What's In Blue

Posted Fri 22 Nov 2013

Press Statement on the Security Situation in Iraq

On Monday (25 November), Security Council members are expected to issue a press statement following the briefing by Special Representative Nickolay Mladenov on the UN Assistance Mission for Iraq (UNAMI).

The draft press statement —which was circulated by the US on Wednesday (20 November) and agreed upon the next day—condemns the recent spate of terrorist attacks in Iraq and expresses support to the government in addressing the country’s security needs.

Violence this year has increased to levels not seen since the all-out sectarian warfare of 2006 and 2007. There have been almost daily fatal attacks, many of them coordinated and sectarian in nature, against civilians, law enforcement and government officials.

According to UNAMI, at least 6,592 civilians have been killed since January, in comparison to 3,238 in all of 2012. The surge in violence is related to a government crackdown against Sunni protests that began in April, largely over the perception that the Shi’a-led government was consolidating its hold on power.Tension has also been exacerbated by the destabilising effects of the Syrian crisis.

Council members have found that publicly addressing the growing violence in Iraq has been difficult, primarily because of US sensitivities related to its 2003 invasion. Despite the escalating violence and continuing instability, beyond the routine annual renewal of UNAMI the Council has remained otherwise silent on Iraq for more than a year. The last time the Council responded to the security situation there was on 11 September 2012 when it issued a press statement condemning a wave of terrorist attacks across Iraq on 8 and 9 September 2012.

Many Council members have found it untenable to continue to ignore the implications of increasingly violent sectarian splits and political dysfunction in Iraq.
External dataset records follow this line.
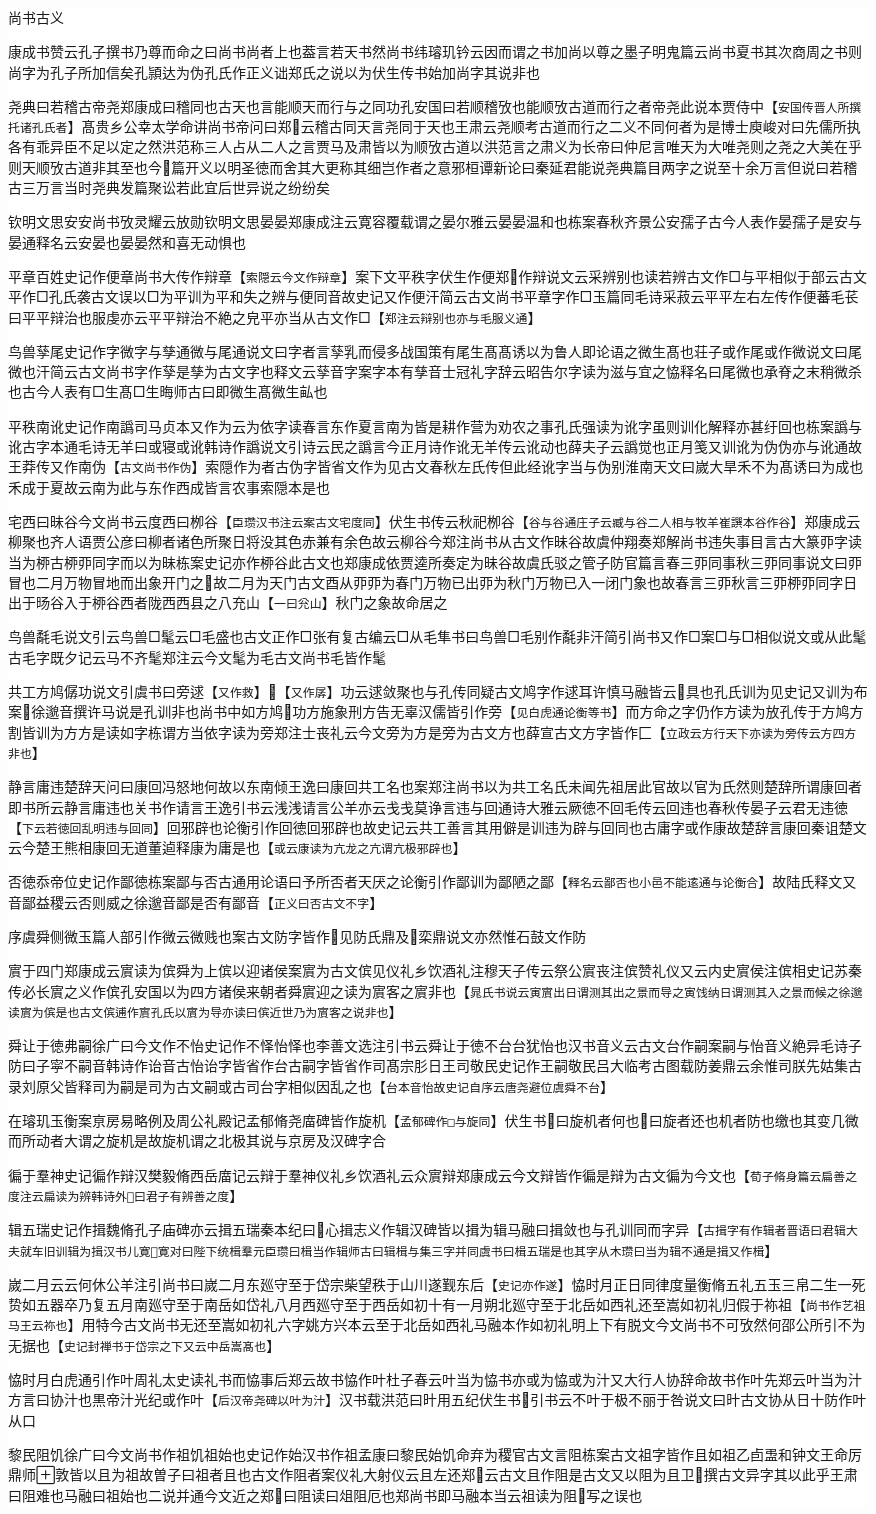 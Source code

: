 尚书古义  

康成书赞云孔子撰书乃尊而命之曰尚书尚者上也葢言若天书然尚书纬璿玑钤云因而谓之书加尚以尊之墨子明鬼篇云尚书夏书其次商周之书则尚字为孔子所加信矣孔頴达为伪孔氏作正义诎郑氏之说以为伏生传书始加尚字其说非也  

尧典曰若稽古帝尧郑康成曰稽同也古天也言能顺天而行与之同功孔安国曰若顺稽攷也能顺攷古道而行之者帝尧此说本贾侍中【`安国传晋人所撰托诸孔氏者`】髙贵乡公幸太学命讲尚书帝问曰郑云稽古同天言尧同于天也王肃云尧顺考古道而行之二义不同何者为是博士庾峻对曰先儒所执各有乖异臣不足以定之然洪范称三人占从二人之言贾马及肃皆以为顺攷古道以洪范言之肃义为长帝曰仲尼言唯天为大唯尧则之尧之大美在乎则天顺攷古道非其至也今篇开义以明圣徳而舍其大更称其细岂作者之意邪桓谭新论曰秦延君能说尧典篇目两字之说至十余万言但说曰若稽古三万言当时尧典发篇聚讼若此宜后世异说之纷纷矣  

钦明文思安安尚书攷灵耀云放勋钦明文思晏晏郑康成注云寛容覆载谓之晏尔雅云晏晏温和也栋案春秋齐景公安孺子古今人表作晏孺子是安与晏通释名云安晏也晏晏然和喜无动惧也  

平章百姓史记作便章尚书大传作辩章【`索隠云今文作辩章`】案下文平秩字伏生作便郑作辩说文云采辨别也读若辨古文作□与平相似于部云古文平作□孔氏袭古文误以□为平训为平和失之辨与便同音故史记又作便汗简云古文尚书平章字作□玉篇同毛诗采菽云平平左右左传作便蕃毛苌曰平平辩治也服虔亦云平平辩治不絶之皃平亦当从古文作□【`郑注云辩别也亦与毛服义通`】  

鸟兽孶尾史记作字微字与孳通微与尾通说文曰字者言孶乳而侵多战国策有尾生髙髙诱以为鲁人即论语之微生髙也荘子或作尾或作微说文曰尾微也汗简云古文尚书字作孶是孳为古文字也释文云孶音字案字本有孳音士冠礼字辞云昭告尔字读为滋与宜之恊释名曰尾微也承脊之末稍微杀也古今人表有□生髙□生晦师古曰即微生髙微生畆也  

平秩南讹史记作南譌司马贞本又作为云为依字读春言东作夏言南为皆是耕作营为劝农之事孔氏强读为讹字虽则训化解释亦甚纡回也栋案譌与讹古字本通毛诗无羊曰或寝或讹韩诗作譌说文引诗云民之譌言今正月诗作讹无羊传云讹动也薛夫子云譌觉也正月笺又训讹为伪伪亦与讹通故王莽传又作南伪【`古文尚书作伪`】索隠作为者古伪字皆省文作为见古文春秋左氏传但此经讹字当与伪别淮南天文曰嵗大旱禾不为髙诱曰为成也禾成于夏故云南为此与东作西成皆言农事索隠本是也  

宅西曰昧谷今文尚书云度西曰栁谷【`臣瓒汉书注云案古文宅度同`】伏生书传云秋祀栁谷【`谷与谷通庄子云臧与谷二人相与牧羊崔譔本谷作谷`】郑康成云柳聚也齐人语贾公彦曰柳者诸色所聚日将没其色赤兼有余色故云柳谷今郑注尚书从古文作昧谷故虞仲翔奏郑解尚书违失事目言古大篆丣字读当为桺古桺丣同字而以为昧栋案史记亦作桺谷此古文也郑康成依贾逵所奏定为昧谷故虞氏驳之管子防官篇言春三丣同事秋三丣同事说文曰丣冒也二月万物冒地而出象开门之故二月为天门古文酉从丣丣为春门万物已出丣为秋门万物已入一闭门象也故春言三丣秋言三丣桺丣同字日出于旸谷入于桺谷西者陇西西县之八充山【`一曰兊山`】秋门之象故命居之  

鸟兽氄毛说文引云鸟兽□髦云□毛盛也古文正作□张有复古编云□从毛隼书曰鸟兽□毛别作氄非汗简引尚书又作□案□与□相似说文或从此髦古毛字既夕记云马不齐髦郑注云今文髦为毛古文尚书毛皆作髦  

共工方鸠僝功说文引虞书曰旁逑【`又作救`】【`又作孱`】功云逑敛聚也与孔传同疑古文鸠字作逑耳许慎马融皆云具也孔氏训为见史记又训为布案徐邈音撰许马说是孔训非也尚书中如方鸠功方施象刑方告无辜汉儒皆引作旁【`见白虎通论衡等书`】而方命之字仍作方读为放孔传于方鸠方割皆训为方方是读如字栋谓方当依字读为旁郑注士丧礼云今文旁为方是旁为古文方也薛宣古文方字皆作匚【`立政云方行天下亦读为旁传云方四方非也`】  

静言庸违楚辞天问曰康回冯怒地何故以东南倾王逸曰康回共工名也案郑注尚书以为共工名氏未闻先祖居此官故以官为氏然则楚辞所谓康回者即书所云静言庸违也关书作请言王逸引书云浅浅请言公羊亦云戋戋莫诤言违与回通诗大雅云厥徳不回毛传云回违也春秋传晏子云君无违徳【`下云若徳回乱明违与回同`】回邪辟也论衡引作回徳回邪辟也故史记云共工善言其用僻是训违为辟与回同也古庸字或作康故楚辞言康回秦诅楚文云今楚王熊相康回无道董逌释康为庸是也【`或云康读为亢龙之亢谓亢极邪辟也`】  

否徳忝帝位史记作鄙徳栋案鄙与否古通用论语曰予所否者天厌之论衡引作鄙训为鄙陋之鄙【`释名云鄙否也小邑不能逺通与论衡合`】故陆氏释文又音鄙益稷云否则威之徐邈音鄙是否有鄙音【`正义曰否古文不字`】  

序虞舜侧微玉篇人部引作微云微贱也案古文防字皆作见防氏鼎及栾鼎说文亦然惟石鼓文作防  

賔于四门郑康成云賔读为傧舜为上傧以迎诸侯案賔为古文傧见仪礼乡饮酒礼注穆天子传云祭公賔丧注傧赞礼仪又云内史賔侯注傧相史记苏秦传必长賔之义作傧孔安国以为四方诸侯来朝者舜賔迎之读为賔客之賔非也【`晁氏书说云寅賔出日谓测其出之景而导之寅饯纳日谓测其入之景而候之徐邈读賔为傧是也古文傧逋作賔孔氏以賔为导亦读曰傧近世乃为賔客之说非也`】  

舜让于徳弗嗣徐广曰今文作不怡史记作不怿怡怿也李善文选注引书云舜让于徳不台台犹怡也汉书音义云古文台作嗣案嗣与怡音义絶异毛诗子防曰子寜不嗣音韩诗作诒音古怡诒字皆省作台古嗣字皆省作司髙宗肜日王司敬民史记作王嗣敬民吕大临考古图载防姜鼎云余惟司朕先姑集古录刘原父皆释司为嗣是司为古文嗣或古司台字相似因乱之也【`台本音怡故史记自序云唐尧避位虞舜不台`】  

在璿玑玉衡案亰房易略例及周公礼殿记孟郁脩尧庿碑皆作旋机【`孟郁碑作□与旋同`】伏生书曰旋机者何也曰旋者还也机者防也缴也其变几微而所动者大谓之旋机是故旋机谓之北极其说与京房及汉碑字合  

徧于羣神史记徧作辩汉樊毅脩西岳庿记云辩于羣神仪礼乡饮酒礼云众賔辩郑康成云今文辩皆作徧是辩为古文徧为今文也【`荀子脩身篇云扁善之度注云扁读为辨韩诗外曰君子有辨善之度`】  

辑五瑞史记作揖魏脩孔子庙碑亦云揖五瑞秦本纪曰心揖志义作辑汉碑皆以揖为辑马融曰揖敛也与孔训同而字异【`古揖字有作辑者晋语曰君辑大夫就车旧训辑为揖汉书儿寛寛对曰陛下统楫羣元臣瓒曰楫当作辑师古曰辑楫与集三字并同虞书曰楫五瑞是也其字从木瓒曰当为辑不通是揖又作楫`】  

嵗二月云云何休公羊注引尚书曰嵗二月东廵守至于岱宗柴望秩于山川遂觐东后【`史记亦作遂`】恊时月正日同律度量衡脩五礼五玉三帛二生一死贽如五器卒乃复五月南廵守至于南岳如岱礼八月西廵守至于西岳如初十有一月朔北廵守至于北岳如西礼还至嵩如初礼归假于祢祖【`尚书作艺祖马王云祢也`】用特今古文尚书无还至嵩如初礼六字姚方兴本云至于北岳如西礼马融本作如初礼明上下有脱文今文尚书不可攷然何邵公所引不为无据也【`史记封禅书于岱宗之下又云中岳嵩髙也`】  

恊时月白虎通引作叶周礼太史读礼书而恊事后郑云故书恊作叶杜子春云叶当为恊书亦或为恊或为汁又大行人协辞命故书作叶先郑云叶当为汁方言曰协汁也黒帝汁光纪或作叶【`后汉帝尧碑以叶为汁`】汉书载洪范曰旪用五纪伏生书引书云不叶于极不丽于咎说文曰旪古文协从日十防作叶从口  

黎民阻饥徐广曰今文尚书作祖饥祖始也史记作始汉书作祖孟康曰黎民始饥命弃为稷官古文言阻栋案古文祖字皆作且如祖乙卣盄和钟文王命厉鼎师敦皆以且为祖故曽子曰祖者且也古文作阻者案仪礼大射仪云且左还郑云古文且作阻是古文又以阻为且卫撰古文异字其以此乎王肃曰阻难也马融曰祖始也二说并通今文近之郑曰阻读曰俎阻厄也郑尚书即马融本当云祖读为阻写之误也  
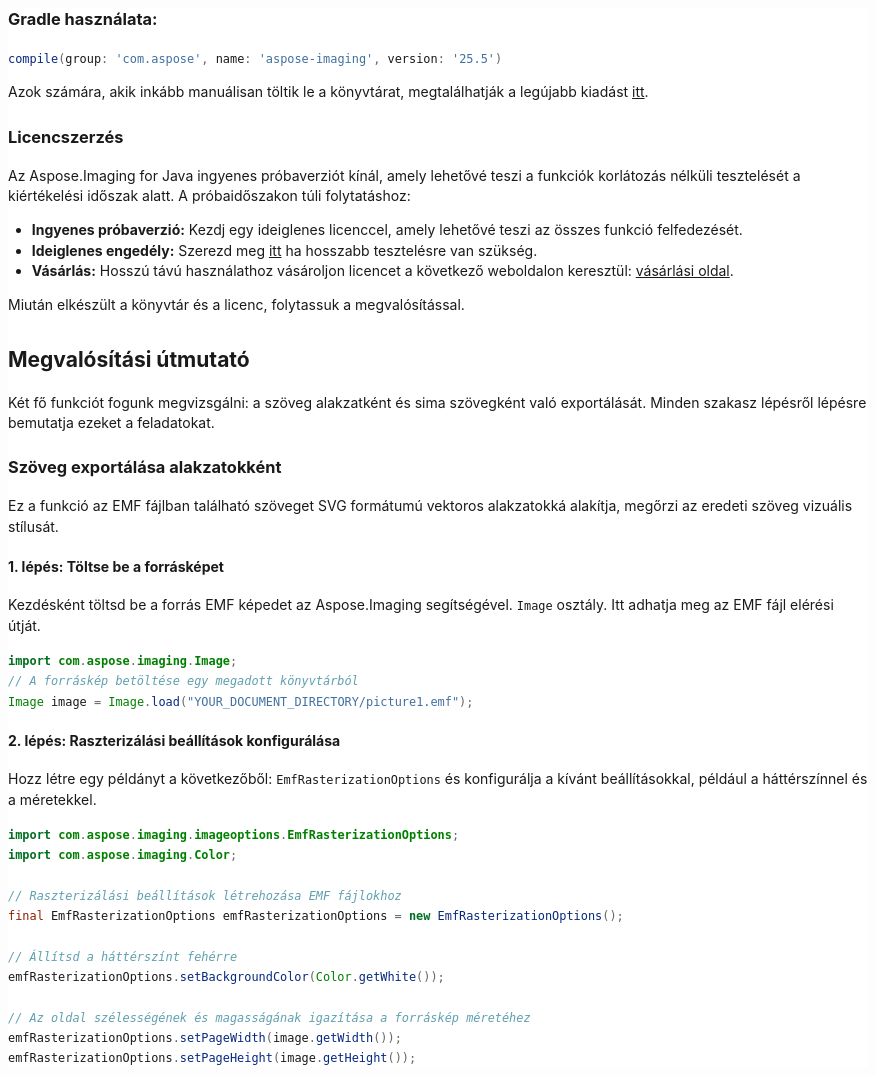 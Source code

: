 ### Gradle használata:

```gradle
compile(group: 'com.aspose', name: 'aspose-imaging', version: '25.5')
```

Azok számára, akik inkább manuálisan töltik le a könyvtárat, megtalálhatják a legújabb kiadást [itt](https://releases.aspose.com/imaging/java/).

### Licencszerzés

Az Aspose.Imaging for Java ingyenes próbaverziót kínál, amely lehetővé teszi a funkciók korlátozás nélküli tesztelését a kiértékelési időszak alatt. A próbaidőszakon túli folytatáshoz:

- **Ingyenes próbaverzió:** Kezdj egy ideiglenes licenccel, amely lehetővé teszi az összes funkció felfedezését.
- **Ideiglenes engedély:** Szerezd meg [itt](https://purchase.aspose.com/temporary-license/) ha hosszabb tesztelésre van szükség.
- **Vásárlás:** Hosszú távú használathoz vásároljon licencet a következő weboldalon keresztül: [vásárlási oldal](https://purchase.aspose.com/buy).

Miután elkészült a könyvtár és a licenc, folytassuk a megvalósítással.

## Megvalósítási útmutató

Két fő funkciót fogunk megvizsgálni: a szöveg alakzatként és sima szövegként való exportálását. Minden szakasz lépésről lépésre bemutatja ezeket a feladatokat.

### Szöveg exportálása alakzatokként

Ez a funkció az EMF fájlban található szöveget SVG formátumú vektoros alakzatokká alakítja, megőrzi az eredeti szöveg vizuális stílusát.

#### 1. lépés: Töltse be a forrásképet

Kezdésként töltsd be a forrás EMF képedet az Aspose.Imaging segítségével. `Image` osztály. Itt adhatja meg az EMF fájl elérési útját.

```java
import com.aspose.imaging.Image;
// A forráskép betöltése egy megadott könyvtárból
Image image = Image.load("YOUR_DOCUMENT_DIRECTORY/picture1.emf");
```

#### 2. lépés: Raszterizálási beállítások konfigurálása

Hozz létre egy példányt a következőből: `EmfRasterizationOptions` és konfigurálja a kívánt beállításokkal, például a háttérszínnel és a méretekkel.

```java
import com.aspose.imaging.imageoptions.EmfRasterizationOptions;
import com.aspose.imaging.Color;

// Raszterizálási beállítások létrehozása EMF fájlokhoz
final EmfRasterizationOptions emfRasterizationOptions = new EmfRasterizationOptions();

// Állítsd a háttérszínt fehérre
emfRasterizationOptions.setBackgroundColor(Color.getWhite());

// Az oldal szélességének és magasságának igazítása a forráskép méretéhez
emfRasterizationOptions.setPageWidth(image.getWidth());
emfRasterizationOptions.setPageHeight(image.getHeight());
```
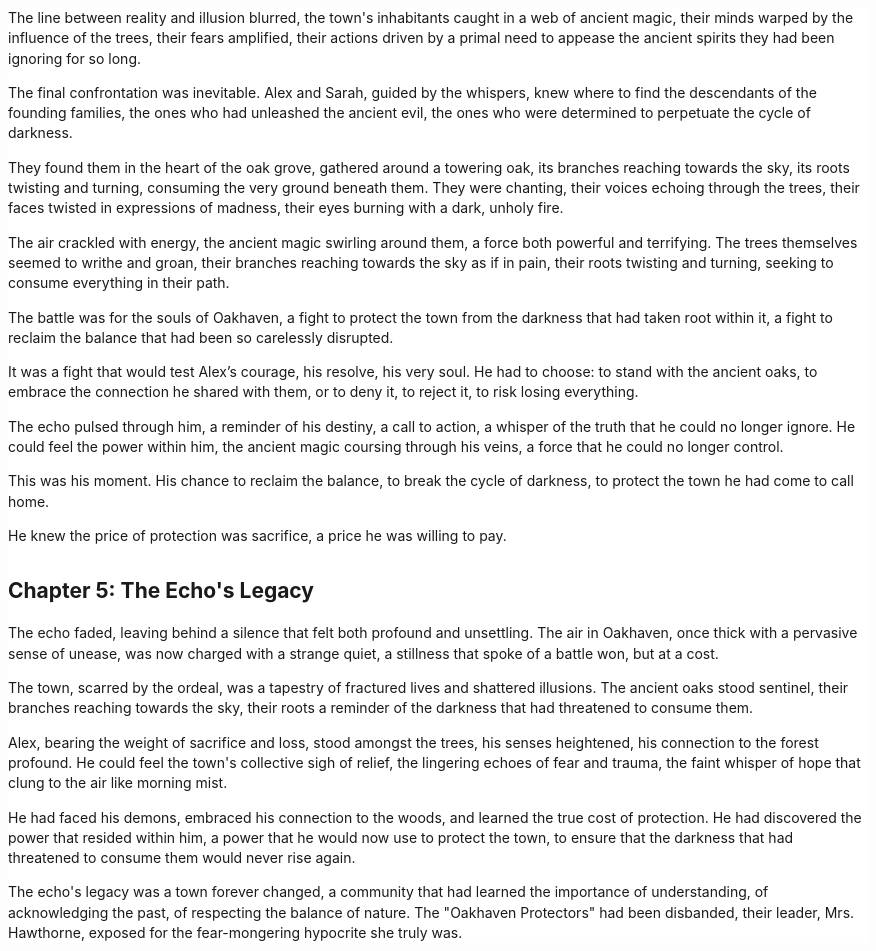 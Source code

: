 The line between reality and illusion blurred, the town's inhabitants caught in a web of ancient magic, their minds warped by the influence of the trees, their fears amplified, their actions driven by a primal need to appease the ancient spirits they had been ignoring for so long.

The final confrontation was inevitable.  Alex and Sarah, guided by the whispers, knew where to find the descendants of the founding families, the ones who had unleashed the ancient evil, the ones who were determined to perpetuate the cycle of darkness.  

They found them in the heart of the oak grove, gathered around a towering oak, its branches reaching towards the sky, its roots twisting and turning, consuming the very ground beneath them. They were chanting, their voices echoing through the trees, their faces twisted in expressions of madness, their eyes burning with a dark, unholy fire.

The air crackled with energy, the ancient magic swirling around them, a force both powerful and terrifying. The trees themselves seemed to writhe and groan, their branches reaching towards the sky as if in pain, their roots twisting and turning, seeking to consume everything in their path. 

The battle was for the souls of Oakhaven, a fight to protect the town from the darkness that had taken root within it, a fight to reclaim the balance that had been so carelessly disrupted.  

It was a fight that would test Alex’s courage, his resolve, his very soul.  He had to choose: to stand with the ancient oaks, to embrace the connection he shared with them, or to deny it, to reject it, to risk losing everything.

The echo pulsed through him, a reminder of his destiny, a call to action, a whisper of the truth that he could no longer ignore. He could feel the power within him, the ancient magic coursing through his veins, a force that he could no longer control.  

This was his moment. His chance to reclaim the balance, to break the cycle of darkness, to protect the town he had come to call home. 

He knew the price of protection was sacrifice, a price he was willing to pay. 



## Chapter 5: The Echo's Legacy

The echo faded, leaving behind a silence that felt both profound and unsettling.  The air in Oakhaven, once thick with a pervasive sense of unease, was now charged with a strange quiet, a stillness that spoke of a battle won, but at a cost. 

The town, scarred by the ordeal, was a tapestry of fractured lives and shattered illusions.  The ancient oaks stood sentinel, their branches reaching towards the sky, their roots a reminder of the darkness that had threatened to consume them.

Alex, bearing the weight of sacrifice and loss, stood amongst the trees, his senses heightened, his connection to the forest profound.  He could feel the town's collective sigh of relief, the lingering echoes of fear and trauma, the faint whisper of hope that clung to the air like morning mist.

He had faced his demons, embraced his connection to the woods, and learned the true cost of protection.  He had discovered the power that resided within him, a power that he would now use to protect the town, to ensure that the darkness that had threatened to consume them would never rise again.

The echo's legacy was a town forever changed, a community that had learned the importance of understanding, of acknowledging the past, of respecting the balance of nature. The "Oakhaven Protectors" had been disbanded, their leader, Mrs. Hawthorne, exposed for the fear-mongering hypocrite she truly was.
When the Council last renewed UNAMI on 24 July, some Council members insisted that the boiler plate language “welcoming improvements in the security situation in Iraq” was disingenuous and needed to change to reflect the reality on the ground. In this context, all Council members welcomed the US initiative.

There was no disagreement on the substance nor were there any proposed amendments to the draft. While there was acceptance that Iraq and the US had bilaterally agreed on the draft, there was however, some concern over the implicit message that there was very little room to make changes to the text.